A pattern you can reuse
Here’s the shape of a good request. Paste the thing. Say what you want. Say who it’s for. Read the answer critically. Then iterate.
That last step matters more than people expect. The first reply is a draft, not a verdict. Treat it like a rough cut from a competent assistant who’s never met your reader. Read it and react. “Warmer.” “Too long, cut it by half.” “You’ve assumed we agreed a date — we didn’t, take that out.” A second pass with real feedback almost always beats starting over.
Redrafting a work email
Say you need to chase a supplier who’s gone quiet. The weak version is “write a chasing email.” The strong version pastes your last message to them, then says something like: This is the third time I’ve asked. I want the parts by Friday, but I still need to work with these people next year, so keep it civil and short. I’m writing to their account manager, not the boss. Here’s how I usually sign off.
The difference is night and day, because now the assistant knows the stakes. It knows civil-but-firm, not scorched-earth. It knows Friday is the ask. It knows the relationship continues. You’ve turned a blank request into a brief.
Summarising a long document
Long documents are where people expect the most and brief the least. “Summarise this” gives you a shorter version of everything, weighted by nothing. That’s rarely what you need.
Tell it why you’re reading. I’m about to sit in a meeting where this contract will be discussed. I care about payment terms and anything that limits our liability. Ignore the boilerplate. Give me the three things most likely to trip us up. Now the summary has a job. And here’s a habit worth keeping: for anything that matters, ask the assistant to point you to where in the document each claim comes from, then check those spots yourself. A summary is a map, not the territory.
Planning something
Planning a weekend away, a small event, a house move — the assistant is genuinely handy here, but only if it knows your reality.
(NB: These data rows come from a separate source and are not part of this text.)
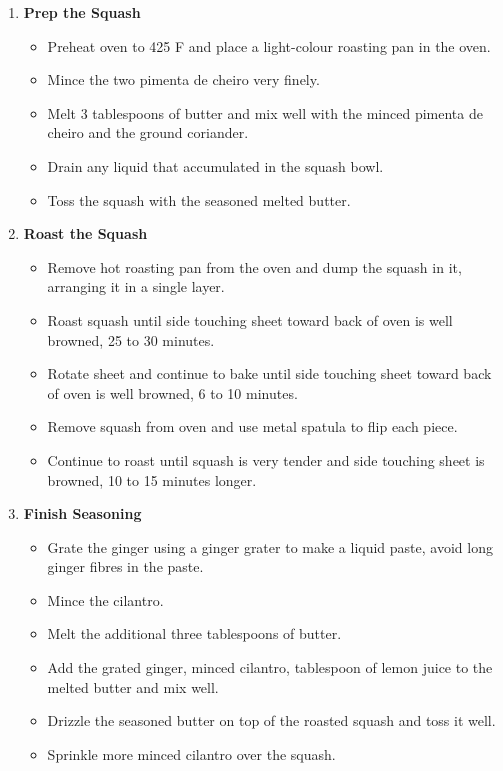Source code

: \documentclass [11pt, letterpaper] {article}
\begin{document}
\begin{description}
\begin{enumerate}
	\item {\bf Prep the Squash}
	\begin{itemize}
	\item Preheat oven to 425 F and place a light-colour roasting pan in the oven.
	\item Mince the two pimenta de cheiro very finely.
	\item Melt 3 tablespoons of butter and mix well with the minced pimenta de cheiro and the ground coriander.
	\item Drain any liquid that accumulated in the squash bowl.
	\item Toss the squash with the seasoned melted butter.
	\end{itemize}
	
	\item {\bf Roast the Squash}
	\begin{itemize}	
	\item Remove hot roasting pan from the oven and dump the squash in it, arranging it in a single layer. 
	\item Roast squash until side touching sheet toward back of oven is well browned, 25 to 30 minutes. 
	\item Rotate sheet and continue to bake until side touching sheet toward back of oven is well browned, 6 to 10 minutes. 
	\item Remove squash from oven and use metal spatula to flip each piece. 
	\item Continue to roast until squash is very tender and side touching sheet is browned, 10 to 15 minutes longer.
	\end{itemize}
		
	\item {\bf Finish Seasoning}
	\begin{itemize}
	\item Grate the ginger using a ginger grater to make a liquid paste, avoid long ginger fibres in the paste.
	\item Mince the cilantro.
	\item Melt the additional three tablespoons of butter.
	\item Add the grated ginger, minced cilantro, tablespoon of lemon juice to the melted butter and mix well.
	\item Drizzle the seasoned butter on top of the roasted squash and toss it well.
	\item Sprinkle more minced cilantro over the squash.
	\end{itemize}
	\end{enumerate}
\end{description}
\end{document}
Budget. Dates. Who’s coming. What you hate. “Plan a weekend in Edinburgh” gets you a generic listicle. “Two adults, one who can’t walk far, tight budget, we’ve been before so nothing obvious, arriving Friday night” gets you something you might actually use. Constraints don’t limit the assistant. They aim it.
When it’s confidently wrong
This is the part to take seriously. An AI assistant does not know when it’s guessing. It states invented facts in the same calm, fluent voice it uses for true ones. There’s no wobble, no “I think,” no tell. That fluency is exactly why people get caught out.
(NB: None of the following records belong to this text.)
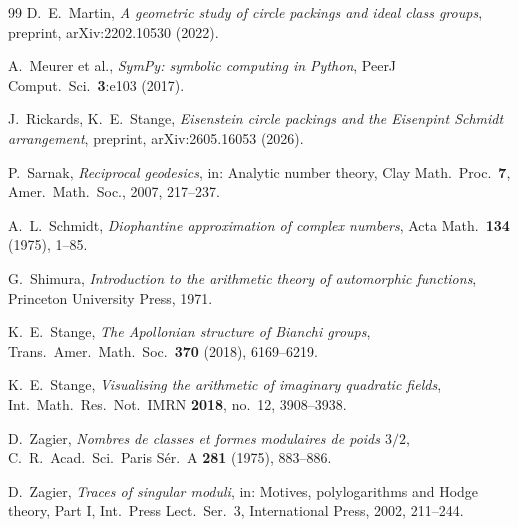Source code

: \documentclass[11pt]{amsart}
\numberwithin{equation}{section}
\theoremstyle{plain}
\theoremstyle{definition}
\theoremstyle{remark}
\begin{document}
\begin{thebibliography}{99}
D.~E.~Martin,
\emph{A geometric study of circle packings and ideal class groups},
preprint, arXiv:2202.10530 (2022).

A.~Meurer et al.,
\emph{SymPy: symbolic computing in Python},
PeerJ Comput.\ Sci.\ \textbf{3}:e103 (2017).

J.~Rickards, K.~E.~Stange,
\emph{Eisenstein circle packings and the Eisenpint Schmidt
arrangement},
preprint, arXiv:2605.16053 (2026).

P.~Sarnak,
\emph{Reciprocal geodesics},
in: Analytic number theory, Clay Math.\ Proc.\ \textbf{7}, Amer.\
Math.\ Soc., 2007, 217--237.

A.~L.~Schmidt,
\emph{Diophantine approximation of complex numbers},
Acta Math.\ \textbf{134} (1975), 1--85.

G.~Shimura,
\emph{Introduction to the arithmetic theory of automorphic
functions},
Princeton University Press, 1971.

K.~E.~Stange,
\emph{The Apollonian structure of Bianchi groups},
Trans.\ Amer.\ Math.\ Soc.\ \textbf{370} (2018), 6169--6219.

K.~E.~Stange,
\emph{Visualising the arithmetic of imaginary quadratic fields},
Int.\ Math.\ Res.\ Not.\ IMRN \textbf{2018}, no.\ 12, 3908--3938.

D.~Zagier,
\emph{Nombres de classes et formes modulaires de poids $3/2$},
C.\ R.\ Acad.\ Sci.\ Paris S\'er.\ A \textbf{281} (1975), 883--886.

D.~Zagier,
\emph{Traces of singular moduli},
in: Motives, polylogarithms and Hodge theory, Part I, Int.\ Press
Lect.\ Ser.\ 3, International Press, 2002, 211--244.

\end{thebibliography}
\end{document}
So build a little suspicion into your routine. Be most alert when the answer contains specifics you didn’t provide: names, dates, figures, quotes, citations, legal or medical claims. Those are the things it’s most likely to fabricate and the things you can most easily check. If the assistant references a source, look at the source. If it cites a rule or a number, verify it somewhere real before you rely on it. And when the reply sounds too smooth for a messy question, that smoothness is a reason to slow down, not relax.
None of this is technical. You’re not learning to code or memorising commands. You’re learning to brief well and to read the result like an editor — which, as it happens, is a skill you already use every time you hand work to another person. The assistant is just faster, tireless, and in need of a clearer briefing than any human would ever tolerate. Give it the context. Then check its work.